Work to be completed
Nothing in the entries may be altered; copy them all exactly.

◇ ◇ ◇ ◇ ◇

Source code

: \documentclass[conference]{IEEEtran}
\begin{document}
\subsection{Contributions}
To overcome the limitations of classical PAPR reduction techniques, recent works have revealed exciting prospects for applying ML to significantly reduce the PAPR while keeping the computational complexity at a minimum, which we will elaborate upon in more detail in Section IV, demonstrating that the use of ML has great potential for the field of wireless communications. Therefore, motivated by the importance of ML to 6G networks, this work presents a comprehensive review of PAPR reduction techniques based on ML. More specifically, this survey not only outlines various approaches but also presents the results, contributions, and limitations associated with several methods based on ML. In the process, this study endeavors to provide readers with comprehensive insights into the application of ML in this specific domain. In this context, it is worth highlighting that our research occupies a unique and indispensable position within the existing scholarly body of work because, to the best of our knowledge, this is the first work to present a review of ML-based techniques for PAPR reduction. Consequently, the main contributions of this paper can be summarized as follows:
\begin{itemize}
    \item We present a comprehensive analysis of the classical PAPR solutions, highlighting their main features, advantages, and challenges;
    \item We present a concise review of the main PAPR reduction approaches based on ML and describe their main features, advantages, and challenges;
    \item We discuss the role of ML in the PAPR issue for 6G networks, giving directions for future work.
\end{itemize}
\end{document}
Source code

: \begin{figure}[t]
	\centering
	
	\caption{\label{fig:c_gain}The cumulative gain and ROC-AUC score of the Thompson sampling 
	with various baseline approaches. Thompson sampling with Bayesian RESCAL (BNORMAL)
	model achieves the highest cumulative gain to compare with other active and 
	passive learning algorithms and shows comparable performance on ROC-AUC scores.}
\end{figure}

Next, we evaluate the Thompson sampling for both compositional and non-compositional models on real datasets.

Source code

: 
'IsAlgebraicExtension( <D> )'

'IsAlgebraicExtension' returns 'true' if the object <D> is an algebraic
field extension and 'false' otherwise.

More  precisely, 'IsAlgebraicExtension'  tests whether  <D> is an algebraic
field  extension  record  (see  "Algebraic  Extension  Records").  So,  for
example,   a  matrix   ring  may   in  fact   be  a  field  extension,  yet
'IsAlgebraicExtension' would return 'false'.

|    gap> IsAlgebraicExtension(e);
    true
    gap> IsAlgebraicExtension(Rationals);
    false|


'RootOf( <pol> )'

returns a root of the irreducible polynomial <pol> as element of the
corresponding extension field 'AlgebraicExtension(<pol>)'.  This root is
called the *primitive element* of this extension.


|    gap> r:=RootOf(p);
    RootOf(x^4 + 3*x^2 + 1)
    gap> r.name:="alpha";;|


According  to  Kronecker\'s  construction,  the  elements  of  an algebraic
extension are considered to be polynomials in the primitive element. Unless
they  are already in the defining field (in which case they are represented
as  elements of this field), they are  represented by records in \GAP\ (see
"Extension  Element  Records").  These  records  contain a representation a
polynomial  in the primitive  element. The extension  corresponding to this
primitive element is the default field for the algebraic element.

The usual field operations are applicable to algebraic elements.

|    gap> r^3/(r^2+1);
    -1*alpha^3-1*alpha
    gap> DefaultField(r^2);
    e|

◇ ◇ ◇ ◇ ◇

The completed task
Source code

: \documentclass[conference]{IEEEtran}
\begin{document}
\subsection{Contributions}
To overcome the limitations of classical PAPR reduction techniques, recent works have revealed exciting prospects for applying ML to significantly reduce the PAPR while keeping the computational complexity at a minimum, which we will elaborate upon in more detail in Section IV, demonstrating that the use of ML has great potential for the field of wireless communications. Therefore, motivated by the importance of ML to 6G networks, this work presents a comprehensive review of PAPR reduction techniques based on ML. More specifically, this survey not only outlines various approaches but also presents the results, contributions, and limitations associated with several methods based on ML. In the process, this study endeavors to provide readers with comprehensive insights into the application of ML in this specific domain. In this context, it is worth highlighting that our research occupies a unique and indispensable position within the existing scholarly body of work because, to the best of our knowledge, this is the first work to present a review of ML-based techniques for PAPR reduction. Consequently, the main contributions of this paper can be summarized as follows:
\begin{itemize}
    \item We present a comprehensive analysis of the classical PAPR solutions, highlighting their main features, advantages, and challenges;
    \item We present a concise review of the main PAPR reduction approaches based on ML and describe their main features, advantages, and challenges;
    \item We discuss the role of ML in the PAPR issue for 6G networks, giving directions for future work.
\end{itemize}
\end{document}
Source code

: \begin{figure}[t]
	\centering
	
	\caption{\label{fig:c_gain}The cumulative gain and ROC-AUC score of the Thompson sampling 
	with various baseline approaches. Thompson sampling with Bayesian RESCAL (BNORMAL)
	model achieves the highest cumulative gain to compare with other active and 
	passive learning algorithms and shows comparable performance on ROC-AUC scores.}
\end{figure}

Next, we evaluate the Thompson sampling for both compositional and non-compositional models on real datasets.

Source code

: 
'IsAlgebraicExtension( <D> )'

'IsAlgebraicExtension' returns 'true' if the object <D> is an algebraic
field extension and 'false' otherwise.

More  precisely, 'IsAlgebraicExtension'  tests whether  <D> is an algebraic
field  extension  record  (see  "Algebraic  Extension  Records").  So,  for
example,   a  matrix   ring  may   in  fact   be  a  field  extension,  yet
'IsAlgebraicExtension' would return 'false'.

|    gap> IsAlgebraicExtension(e);
    true
    gap> IsAlgebraicExtension(Rationals);
    false|


'RootOf( <pol> )'

returns a root of the irreducible polynomial <pol> as element of the
corresponding extension field 'AlgebraicExtension(<pol>)'.  This root is
called the *primitive element* of this extension.


|    gap> r:=RootOf(p);
    RootOf(x^4 + 3*x^2 + 1)
    gap> r.name:="alpha";;|


According  to  Kronecker\'s  construction,  the  elements  of  an algebraic
extension are considered to be polynomials in the primitive element. Unless
they  are already in the defining field (in which case they are represented
as  elements of this field), they are  represented by records in \GAP\ (see
"Extension  Element  Records").  These  records  contain a representation a
polynomial  in the primitive  element. The extension  corresponding to this
primitive element is the default field for the algebraic element.

The usual field operations are applicable to algebraic elements.

|    gap> r^3/(r^2+1);
    -1*alpha^3-1*alpha
    gap> DefaultField(r^2);
    e|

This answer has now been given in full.